*Work to complete*: Set down the line that contains "Describe initial release." and every line after it to the end of the entries, exactly as they stand and nothing more.

*Recorded data*:
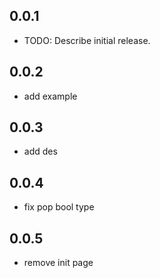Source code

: ## 0.0.1

* TODO: Describe initial release.

## 0.0.2

* add example

## 0.0.3

* add des

## 0.0.4

* fix pop bool type

## 0.0.5

* remove init page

*Reply to the task*:
* TODO: Describe initial release.

## 0.0.2

* add example

## 0.0.3

* add des

## 0.0.4

* fix pop bool type

## 0.0.5

* remove init page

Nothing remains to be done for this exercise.